§ Activity:
Write only the number of lines in the entries that hold the string "http".

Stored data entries
=-=-=-=-=
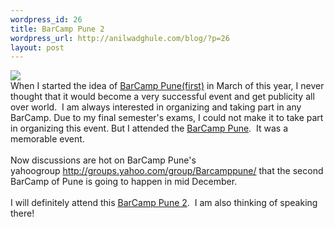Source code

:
 ```yaml
--- 
wordpress_id: 26
title: BarCamp Pune 2
wordpress_url: http://anilwadghule.com/blog/?p=26
layout: post
---
```

<p><a href="http://barcamp.org/BarCampPune2" target="_new" atomicselection="true"><img src="http://img142.imageshack.us/img142/8996/snipshotgh6.jpg"></a><br />When I started the idea of <a href="http://barcamp.org/BarCampPune">BarCamp Pune(first)</a>&nbsp;in March of this year, I never thought that it would become a very successful event and get publicity all over world.&nbsp; I am always interested in organizing and taking part in any BarCamp.&nbsp;Due to my final semester's exams, I could not&nbsp;make it to take part in organizing this event. But I attended the <a href="http://barcamp.org/BarCampPune">BarCamp Pune</a>.&nbsp; It was a memorable event.<br /><br />Now discussions are&nbsp;hot&nbsp;on BarCamp Pune's yahoogroup&nbsp;<a href="http://groups.yahoo.com/group/Barcamppune/">http://groups.yahoo.com/group/Barcamppune/</a>&nbsp;that the second BarCamp of Pune is going to happen in mid December.<br /><br />I will definitely attend this <a href="http://barcamp.org/BarCampPune2">BarCamp Pune 2</a>.&nbsp; I am also thinking of speaking there!</p>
=-=-=-=-=
§ Exercise answer:
2